**The task**.
Return all the lines below exactly. Any picture among them is omitted.

**The data**.
= = = =

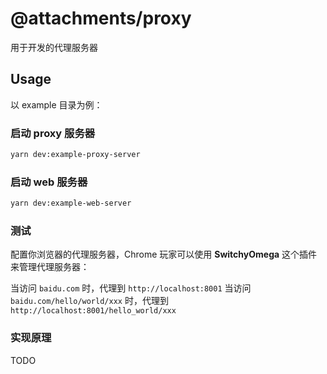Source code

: # @attachments/proxy

用于开发的代理服务器

## Usage

以 example 目录为例：

### 启动 proxy 服务器

```bash
yarn dev:example-proxy-server
```

### 启动 web 服务器

```bash
yarn dev:example-web-server
```

### 测试

配置你浏览器的代理服务器，Chrome 玩家可以使用 **SwitchyOmega** 这个插件来管理代理服务器：

当访问 `baidu.com` 时，代理到 `http://localhost:8001`
当访问 `baidu.com/hello/world/xxx` 时，代理到 `http://localhost:8001/hello_world/xxx`

### 实现原理

TODO
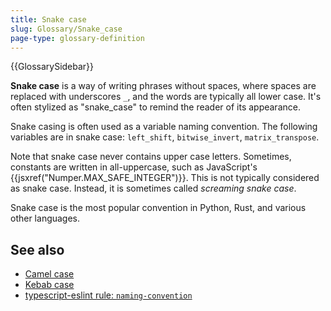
 ```yaml
---
title: Snake case
slug: Glossary/Snake_case
page-type: glossary-definition
---
```


{{GlossarySidebar}}

**Snake case** is a way of writing phrases without spaces, where spaces are replaced with underscores `_`, and the words are typically all lower case. It's often stylized as "snake_case" to remind the reader of its appearance.

Snake casing is often used as a variable naming convention. The following variables are in snake case: `left_shift`, `bitwise_invert`, `matrix_transpose`.

Note that snake case never contains upper case letters. Sometimes, constants are written in all-uppercase, such as JavaScript's {{jsxref("Numper.MAX_SAFE_INTEGER")}}. This is not typically considered as snake case. Instead, it is sometimes called _screaming snake case_.

Snake case is the most popular convention in Python, Rust, and various other languages.

## See also

- [Camel case](/en-US/docs/Glossary/Camel_case)
- [Kebab case](/en-US/docs/Glossary/Kebab_case)
- [typescript-eslint rule: `naming-convention`](https://typescript-eslint.io/rules/naming-convention/)
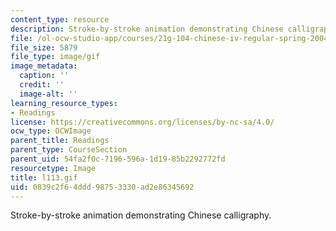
 ```yaml
---
content_type: resource
description: Stroke-by-stroke animation demonstrating Chinese calligraphy.
file: /ol-ocw-studio-app/courses/21g-104-chinese-iv-regular-spring-2004/0839c2f64ddd98753330ad2e86345692_l113.gif
file_size: 5879
file_type: image/gif
image_metadata:
  caption: ''
  credit: ''
  image-alt: ''
learning_resource_types:
- Readings
license: https://creativecommons.org/licenses/by-nc-sa/4.0/
ocw_type: OCWImage
parent_title: Readings
parent_type: CourseSection
parent_uid: 54fa2f0c-7196-596a-1d19-85b2292772fd
resourcetype: Image
title: l113.gif
uid: 0839c2f6-4ddd-9875-3330-ad2e86345692
---
```

Stroke-by-stroke animation demonstrating Chinese calligraphy.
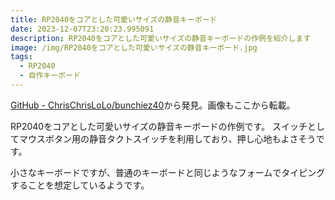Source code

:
 ```yaml
---
title: RP2040をコアとした可愛いサイズの静音キーボード
date: 2023-12-07T23:20:23.995091
description: RP2040をコアとした可愛いサイズの静音キーボードの作例を紹介します
image: /img/RP2040をコアとした可愛いサイズの静音キーボード.jpg
tags:
  - RP2040
  - 自作キーボード
---
```

[GitHub - ChrisChrisLoLo/bunchiez40](https://github.com/ChrisChrisLoLo/bunchiez40)から発見。画像もここから転載。

RP2040をコアとした可愛いサイズの静音キーボードの作例です。
スイッチとしてマウスボタン用の静音タクトスイッチを利用しており、押し心地もよさそうです。

小さなキーボードですが、普通のキーボードと同じようなフォームでタイピングすることを想定しているようです。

= = = =

**Exercise solution**.
Source code

: # @attachments/proxy

用于开发的代理服务器

## Usage

以 example 目录为例：

### 启动 proxy 服务器

```bash
yarn dev:example-proxy-server
```

### 启动 web 服务器

```bash
yarn dev:example-web-server
```

### 测试

配置你浏览器的代理服务器，Chrome 玩家可以使用 **SwitchyOmega** 这个插件来管理代理服务器：

当访问 `baidu.com` 时，代理到 `http://localhost:8001`
当访问 `baidu.com/hello/world/xxx` 时，代理到 `http://localhost:8001/hello_world/xxx`

### 实现原理

TODO
 ```yaml
---
title: Snake case
slug: Glossary/Snake_case
page-type: glossary-definition
---
```


{{GlossarySidebar}}

**Snake case** is a way of writing phrases without spaces, where spaces are replaced with underscores `_`, and the words are typically all lower case. It's often stylized as "snake_case" to remind the reader of its appearance.

Snake casing is often used as a variable naming convention. The following variables are in snake case: `left_shift`, `bitwise_invert`, `matrix_transpose`.

Note that snake case never contains upper case letters. Sometimes, constants are written in all-uppercase, such as JavaScript's {{jsxref("Numper.MAX_SAFE_INTEGER")}}. This is not typically considered as snake case. Instead, it is sometimes called _screaming snake case_.

Snake case is the most popular convention in Python, Rust, and various other languages.

## See also

- [Camel case](/en-US/docs/Glossary/Camel_case)
- [Kebab case](/en-US/docs/Glossary/Kebab_case)
- [typescript-eslint rule: `naming-convention`](https://typescript-eslint.io/rules/naming-convention/)
 ```yaml
---
content_type: resource
description: Stroke-by-stroke animation demonstrating Chinese calligraphy.
file: /ol-ocw-studio-app/courses/21g-104-chinese-iv-regular-spring-2004/0839c2f64ddd98753330ad2e86345692_l113.gif
file_size: 5879
file_type: image/gif
image_metadata:
  caption: ''
  credit: ''
  image-alt: ''
learning_resource_types:
- Readings
license: https://creativecommons.org/licenses/by-nc-sa/4.0/
ocw_type: OCWImage
parent_title: Readings
parent_type: CourseSection
parent_uid: 54fa2f0c-7196-596a-1d19-85b2292772fd
resourcetype: Image
title: l113.gif
uid: 0839c2f6-4ddd-9875-3330-ad2e86345692
---
```

Stroke-by-stroke animation demonstrating Chinese calligraphy.
Source code

:
 ```yaml
---
title: RP2040をコアとした可愛いサイズの静音キーボード
date: 2023-12-07T23:20:23.995091
description: RP2040をコアとした可愛いサイズの静音キーボードの作例を紹介します
image: /img/RP2040をコアとした可愛いサイズの静音キーボード.jpg
tags:
  - RP2040
  - 自作キーボード
---
```

[GitHub - ChrisChrisLoLo/bunchiez40](https://github.com/ChrisChrisLoLo/bunchiez40)から発見。画像もここから転載。

RP2040をコアとした可愛いサイズの静音キーボードの作例です。
スイッチとしてマウスボタン用の静音タクトスイッチを利用しており、押し心地もよさそうです。

小さなキーボードですが、普通のキーボードと同じようなフォームでタイピングすることを想定しているようです。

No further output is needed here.